The following functions are defined:

  • osm2pgsql.define_node_table(name, columns[, options]): Define a node table.
  • osm2pgsql.define_way_table(name, columns[, options]): Define a way table.
  • osm2pgsql.define_relation_table(name, columns[, options]): Define a relation table.
  • osm2pgsql.define_area_table(name, columns[, options]): Define an area table.
  • osm2pgsql.define_table(options): Define a table. This is the more flexible function behind all the other define_*_table() functions. It gives you more control than the more convenient other functions.

You are expected to define one or more of the following functions:

  • osm2pgsql.process_node(): Called for each new or changed node.
  • osm2pgsql.process_way(): Called for each new or changed way.
  • osm2pgsql.process_relation(): Called for each new or changed relation.
  • osm2pgsql.select_relation_members(): Called for each deleted or added relation. See below for more details.

Osm2pgsql also provides some additional functions in the [lua-lib.md](Lua helper library).

Defining a table

You have to define one or more tables where your data should end up. This is done with the osm2pgsql.define_table() function or one of the slightly more convenient functions osm2pgsql.define_(node|way|relation|area)_table().

osm2pgsql.define_table(OPTIONS)

osm2pgsql.define_(node|way|relation|area)_table(NAME, COLUMNS[, OPTIONS])

Here NAME is the name of the table, COLUMNS is a list of Lua tables describing the columns as documented below. OPTIONS is a Lua table with options for the table as a whole. When using the define_table() command, the NAME and COLUMNS are specified as options "name" and "columns", respectively.

Each table is either a node table, way table, relation table, or area table. This means that the data for that table comes primarily from a node, way, relation, or area, respectively. Osm2pgsql makes sure that the OSM object id will be stored in the table so that later updates to those OSM objects (or deletions) will be properly reflected in the tables. Area tables are special, they can contain data derived from ways or from relations. Way ids will be stored as is, relation ids will be stored as negative numbers.

With the osm2pgsql.define_table() function you can also define tables that

  • don't have any ids, but those tables will never be updated by osm2pgsql
  • take any OSM object, in this case the type of object is stored in an additional char(1) column.
  • are in a specific PostgresSQL tablespace (set option data_tablespace) or that get their indexes created in a specific tablespace (set option index_tablespace).
  • are in a specific schema (set option schema).

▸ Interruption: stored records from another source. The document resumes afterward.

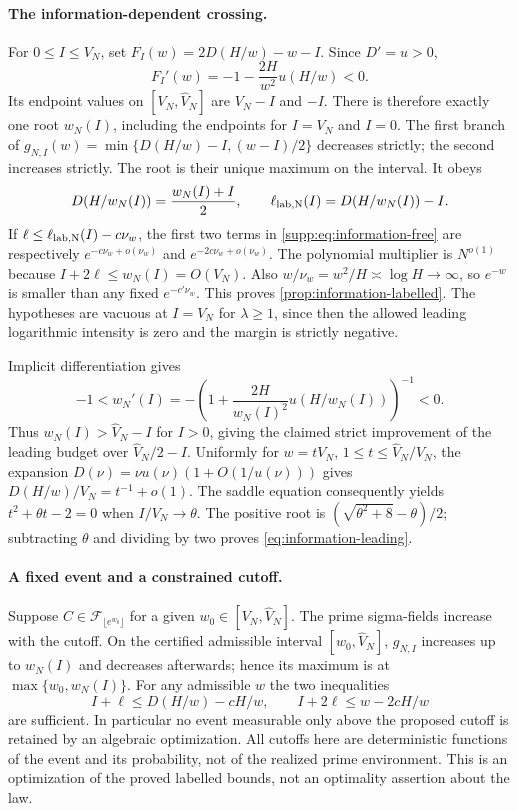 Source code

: \paragraph{The information-dependent crossing.}
For $0\le I\le V_N$, set $F_I(w)=2D(H/w)-w-I$. Since $D'=u>0$,
\[
 F_I'(w)=-1-\frac{2H}{w^2}u(H/w)<0.
\]
Its endpoint values on $[V_N,\widehat V_N]$ are $V_N-I$ and $-I$.
There is therefore exactly one root $w_N(I)$, including the endpoints
for $I=V_N$ and $I=0$. The first branch of
$g_{N,I}(w)=\min\{D(H/w)-I,(w-I)/2\}$ decreases strictly; the second
increases strictly. The root is their unique maximum on the interval.
It obeys
\[
 D(H/w_N(I))=\frac{w_N(I)+I}{2},\qquad
 \ell_{\rm lab,N}(I)=D(H/w_N(I))-I.
\]
If $\ell\le\ell_{\rm lab,N}(I)-c\nu_w$, the first two terms in
\eqref{supp:eq:information-free} are respectively
$e^{-c\nu_w+o(\nu_w)}$ and $e^{-2c\nu_w+o(\nu_w)}$.
The polynomial multiplier is $N^{o(1)}$ because
$I+2\ell\le w_N(I)=O(V_N)$. Also $w/\nu_w=w^2/H\asymp\log H\to\infty$,
so $e^{-w}$ is smaller than any fixed $e^{-c'\nu_w}$.
This proves \cref{prop:information-labelled}. The hypotheses are
vacuous at $I=V_N$ for $\lambda\ge1$, since then the allowed leading
logarithmic intensity is zero and the margin is strictly negative.

Implicit differentiation gives
\[
 -1<w_N'(I)=
 -\left(1+\frac{2H}{w_N(I)^2}u(H/w_N(I))\right)^{-1}<0.
\]
Thus $w_N(I)>\widehat V_N-I$ for $I>0$, giving the claimed strict
improvement of the leading budget over $\widehat V_N/2-I$.
Uniformly for $w=tV_N$, $1\le t\le\widehat V_N/V_N$, the expansion
$D(\nu)=\nu u(\nu)(1+O(1/u(\nu)))$ gives
$D(H/w)/V_N=t^{-1}+o(1)$. The saddle equation consequently yields
$t^2+\theta t-2=0$ when $I/V_N\to\theta$.
The positive root is $(\sqrt{\theta^2+8}-\theta)/2$; subtracting
$\theta$ and dividing by two proves \eqref{eq:information-leading}.

\paragraph{A fixed event and a constrained cutoff.}
Suppose $C\in\mathcal F_{\lfloor e^{w_0}\rfloor}$ for a given
$w_0\in[V_N,\widehat V_N]$. The prime sigma-fields increase with the
cutoff. On the certified admissible interval $[w_0,\widehat V_N]$,
$g_{N,I}$ increases up to $w_N(I)$ and decreases afterwards; hence its
maximum is at $\max\{w_0,w_N(I)\}$. For any admissible $w$ the two
inequalities
\[
 I+\ell\le D(H/w)-cH/w,\qquad
 I+2\ell\le w-2cH/w
\]
are sufficient. In particular no event measurable only above the proposed
cutoff is retained by an algebraic optimization. All cutoffs here are
deterministic functions of the event and its probability, not of the
realized prime environment. This is an optimization of the proved
labelled bounds, not an optimality assertion about the law.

Note that the schema has to be created before you start osm2pgsql.

If you are using the osm2pgsql.define_(node|way|relation|area)_table() convenience functions, osm2pgsql will automatically create an id column named (node|way|relation|area)_id, respectively. If you want more control over the id column(s), use the osm2pgsql.define_table() function.

Most tables will have a geometry column. (Currently only zero or one geometry columns are supported.) The types of the geometry column possible depend on the type of the input data. For node tables you are pretty much restricted to point geometries, but there is a variety of options for relation tables for instance.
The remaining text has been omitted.